Habitat: the redcurrant shrub prefers a cool earth.
Hardiness: zone 4. The redcurrant shrub is very resistant to cold, since it can resist gels in the order of -35°C and more.
Height: 1,50 m to 1,80 m tall.
Shape: globose crown.
Numerous trunk. Flexible stems.
Deciduous foliage. Disposed in spiral, leaves are 5-lobed.
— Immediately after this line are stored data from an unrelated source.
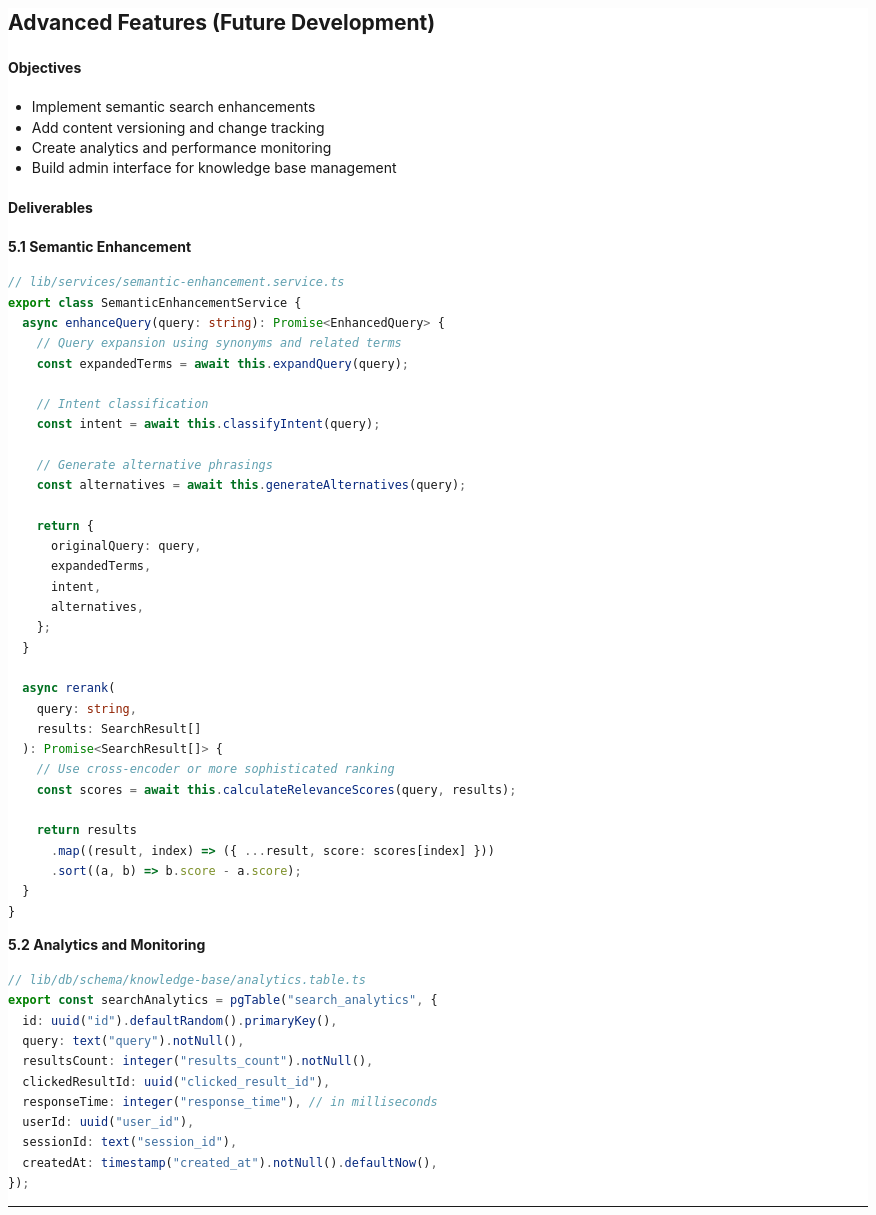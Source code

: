 
## Advanced Features (Future Development)

#### Objectives

- Implement semantic search enhancements
- Add content versioning and change tracking
- Create analytics and performance monitoring
- Build admin interface for knowledge base management

#### Deliverables

**5.1 Semantic Enhancement**

```typescript
// lib/services/semantic-enhancement.service.ts
export class SemanticEnhancementService {
  async enhanceQuery(query: string): Promise<EnhancedQuery> {
    // Query expansion using synonyms and related terms
    const expandedTerms = await this.expandQuery(query);

    // Intent classification
    const intent = await this.classifyIntent(query);

    // Generate alternative phrasings
    const alternatives = await this.generateAlternatives(query);

    return {
      originalQuery: query,
      expandedTerms,
      intent,
      alternatives,
    };
  }

  async rerank(
    query: string,
    results: SearchResult[]
  ): Promise<SearchResult[]> {
    // Use cross-encoder or more sophisticated ranking
    const scores = await this.calculateRelevanceScores(query, results);

    return results
      .map((result, index) => ({ ...result, score: scores[index] }))
      .sort((a, b) => b.score - a.score);
  }
}
```

**5.2 Analytics and Monitoring**

```typescript
// lib/db/schema/knowledge-base/analytics.table.ts
export const searchAnalytics = pgTable("search_analytics", {
  id: uuid("id").defaultRandom().primaryKey(),
  query: text("query").notNull(),
  resultsCount: integer("results_count").notNull(),
  clickedResultId: uuid("clicked_result_id"),
  responseTime: integer("response_time"), // in milliseconds
  userId: uuid("user_id"),
  sessionId: text("session_id"),
  createdAt: timestamp("created_at").notNull().defaultNow(),
});
```

---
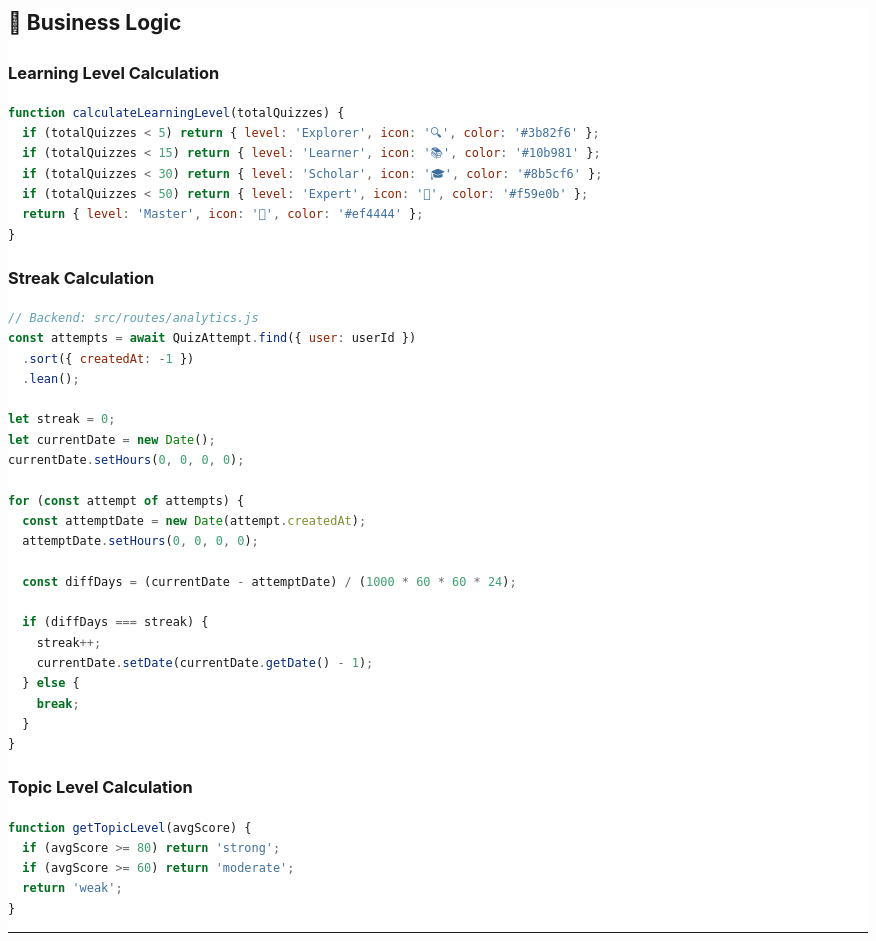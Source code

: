 
## 🧠 Business Logic

### Learning Level Calculation

```javascript
function calculateLearningLevel(totalQuizzes) {
  if (totalQuizzes < 5) return { level: 'Explorer', icon: '🔍', color: '#3b82f6' };
  if (totalQuizzes < 15) return { level: 'Learner', icon: '📚', color: '#10b981' };
  if (totalQuizzes < 30) return { level: 'Scholar', icon: '🎓', color: '#8b5cf6' };
  if (totalQuizzes < 50) return { level: 'Expert', icon: '🏅', color: '#f59e0b' };
  return { level: 'Master', icon: '👑', color: '#ef4444' };
}
```

### Streak Calculation

```javascript
// Backend: src/routes/analytics.js
const attempts = await QuizAttempt.find({ user: userId })
  .sort({ createdAt: -1 })
  .lean();

let streak = 0;
let currentDate = new Date();
currentDate.setHours(0, 0, 0, 0);

for (const attempt of attempts) {
  const attemptDate = new Date(attempt.createdAt);
  attemptDate.setHours(0, 0, 0, 0);
  
  const diffDays = (currentDate - attemptDate) / (1000 * 60 * 60 * 24);
  
  if (diffDays === streak) {
    streak++;
    currentDate.setDate(currentDate.getDate() - 1);
  } else {
    break;
  }
}
```

### Topic Level Calculation

```javascript
function getTopicLevel(avgScore) {
  if (avgScore >= 80) return 'strong';
  if (avgScore >= 60) return 'moderate';
  return 'weak';
}
```

---
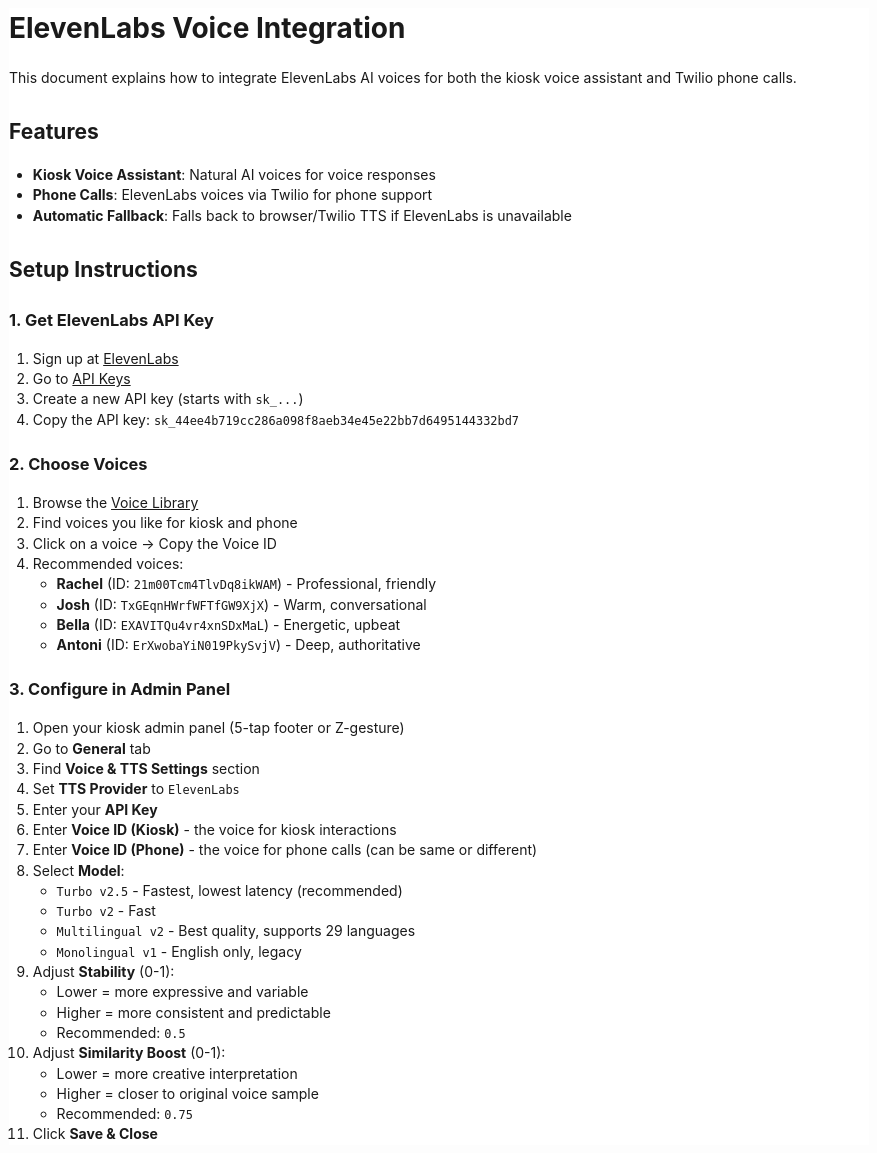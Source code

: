 # ElevenLabs Voice Integration

This document explains how to integrate ElevenLabs AI voices for both the kiosk voice assistant and Twilio phone calls.

## Features

- **Kiosk Voice Assistant**: Natural AI voices for voice responses
- **Phone Calls**: ElevenLabs voices via Twilio for phone support
- **Automatic Fallback**: Falls back to browser/Twilio TTS if ElevenLabs is unavailable

## Setup Instructions

### 1. Get ElevenLabs API Key

1. Sign up at [ElevenLabs](https://elevenlabs.io/)
2. Go to [API Keys](https://elevenlabs.io/app/settings/api-keys)
3. Create a new API key (starts with `sk_...`)
4. Copy the API key: `sk_44ee4b719cc286a098f8aeb34e45e22bb7d6495144332bd7`

### 2. Choose Voices

1. Browse the [Voice Library](https://elevenlabs.io/app/voice-library)
2. Find voices you like for kiosk and phone
3. Click on a voice → Copy the Voice ID
4. Recommended voices:
   - **Rachel** (ID: `21m00Tcm4TlvDq8ikWAM`) - Professional, friendly
   - **Josh** (ID: `TxGEqnHWrfWFTfGW9XjX`) - Warm, conversational
   - **Bella** (ID: `EXAVITQu4vr4xnSDxMaL`) - Energetic, upbeat
   - **Antoni** (ID: `ErXwobaYiN019PkySvjV`) - Deep, authoritative

### 3. Configure in Admin Panel

1. Open your kiosk admin panel (5-tap footer or Z-gesture)
2. Go to **General** tab
3. Find **Voice & TTS Settings** section
4. Set **TTS Provider** to `ElevenLabs`
5. Enter your **API Key**
6. Enter **Voice ID (Kiosk)** - the voice for kiosk interactions
7. Enter **Voice ID (Phone)** - the voice for phone calls (can be same or different)
8. Select **Model**:
   - `Turbo v2.5` - Fastest, lowest latency (recommended)
   - `Turbo v2` - Fast
   - `Multilingual v2` - Best quality, supports 29 languages
   - `Monolingual v1` - English only, legacy
9. Adjust **Stability** (0-1):
   - Lower = more expressive and variable
   - Higher = more consistent and predictable
   - Recommended: `0.5`
10. Adjust **Similarity Boost** (0-1):
    - Lower = more creative interpretation
    - Higher = closer to original voice sample
    - Recommended: `0.75`
11. Click **Save & Close**
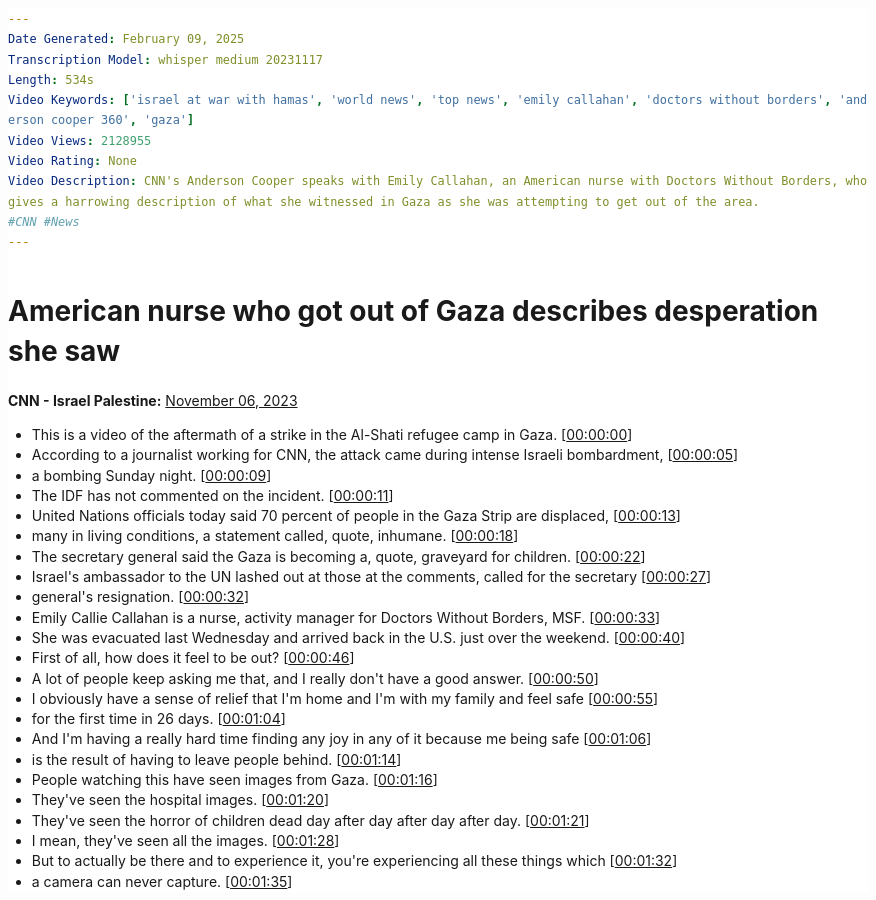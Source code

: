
 ```yaml
---
Date Generated: February 09, 2025
Transcription Model: whisper medium 20231117
Length: 534s
Video Keywords: ['israel at war with hamas', 'world news', 'top news', 'emily callahan', 'doctors without borders', 'anderson cooper 360', 'gaza']
Video Views: 2128955
Video Rating: None
Video Description: CNN's Anderson Cooper speaks with Emily Callahan, an American nurse with Doctors Without Borders, who gives a harrowing description of what she witnessed in Gaza as she was attempting to get out of the area.
#CNN #News
---
```


# American nurse who got out of Gaza describes desperation she saw
**CNN - Israel Palestine:** [November 06, 2023](https://www.youtube.com/watch?v=gk7iWgCk14U)
*  This is a video of the aftermath of a strike in the Al-Shati refugee camp in Gaza. [[00:00:00](https://www.youtube.com/watch?v=gk7iWgCk14U&t=0.0s)]
*  According to a journalist working for CNN, the attack came during intense Israeli bombardment, [[00:00:05](https://www.youtube.com/watch?v=gk7iWgCk14U&t=5.6000000000000005s)]
*  a bombing Sunday night. [[00:00:09](https://www.youtube.com/watch?v=gk7iWgCk14U&t=9.92s)]
*  The IDF has not commented on the incident. [[00:00:11](https://www.youtube.com/watch?v=gk7iWgCk14U&t=11.28s)]
*  United Nations officials today said 70 percent of people in the Gaza Strip are displaced, [[00:00:13](https://www.youtube.com/watch?v=gk7iWgCk14U&t=13.8s)]
*  many in living conditions, a statement called, quote, inhumane. [[00:00:18](https://www.youtube.com/watch?v=gk7iWgCk14U&t=18.0s)]
*  The secretary general said the Gaza is becoming a, quote, graveyard for children. [[00:00:22](https://www.youtube.com/watch?v=gk7iWgCk14U&t=22.96s)]
*  Israel's ambassador to the UN lashed out at those at the comments, called for the secretary [[00:00:27](https://www.youtube.com/watch?v=gk7iWgCk14U&t=27.68s)]
*  general's resignation. [[00:00:32](https://www.youtube.com/watch?v=gk7iWgCk14U&t=32.36s)]
*  Emily Callie Callahan is a nurse, activity manager for Doctors Without Borders, MSF. [[00:00:33](https://www.youtube.com/watch?v=gk7iWgCk14U&t=33.92s)]
*  She was evacuated last Wednesday and arrived back in the U.S. just over the weekend. [[00:00:40](https://www.youtube.com/watch?v=gk7iWgCk14U&t=40.42s)]
*  First of all, how does it feel to be out? [[00:00:46](https://www.youtube.com/watch?v=gk7iWgCk14U&t=46.84s)]
*  A lot of people keep asking me that, and I really don't have a good answer. [[00:00:50](https://www.youtube.com/watch?v=gk7iWgCk14U&t=50.08s)]
*  I obviously have a sense of relief that I'm home and I'm with my family and feel safe [[00:00:55](https://www.youtube.com/watch?v=gk7iWgCk14U&t=55.56s)]
*  for the first time in 26 days. [[00:01:04](https://www.youtube.com/watch?v=gk7iWgCk14U&t=64.12s)]
*  And I'm having a really hard time finding any joy in any of it because me being safe [[00:01:06](https://www.youtube.com/watch?v=gk7iWgCk14U&t=66.96000000000001s)]
*  is the result of having to leave people behind. [[00:01:14](https://www.youtube.com/watch?v=gk7iWgCk14U&t=74.08s)]
*  People watching this have seen images from Gaza. [[00:01:16](https://www.youtube.com/watch?v=gk7iWgCk14U&t=76.92s)]
*  They've seen the hospital images. [[00:01:20](https://www.youtube.com/watch?v=gk7iWgCk14U&t=80.52000000000001s)]
*  They've seen the horror of children dead day after day after day after day. [[00:01:21](https://www.youtube.com/watch?v=gk7iWgCk14U&t=81.84s)]
*  I mean, they've seen all the images. [[00:01:28](https://www.youtube.com/watch?v=gk7iWgCk14U&t=88.44s)]
*  But to actually be there and to experience it, you're experiencing all these things which [[00:01:32](https://www.youtube.com/watch?v=gk7iWgCk14U&t=92.24000000000001s)]
*  a camera can never capture. [[00:01:35](https://www.youtube.com/watch?v=gk7iWgCk14U&t=95.4s)]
They are fine.
Flowers in spring, of greenish predominant colour, grouped in racemes falling down.
Fruits in pendulous clusters by 3 - 10. The redcurrant is a small round berry at least of 1cm of diameter, white, red or pink.
Use: the redcurrant is rich in votamine C, juicy, acidulous. It can be eaten rather cooked in stews - it communicates a sour taste to dishes - or jelly usually crafted from ripe fruit just as they now contain more pectin. Redcurrant is credited with properties febrifuge, laxative, diuretic.
Propagation: the mode of multiplication of the redcurrant shrub is cutting, very easy to accomplish in autumn.
Ribes spicatum (Europe and North of the Asia), R. schlechtendalii (Northeast of Europe), R. multiflorum (Southeast of Europe), R. petraeum (Southwest of Europe) and R. sad (North America).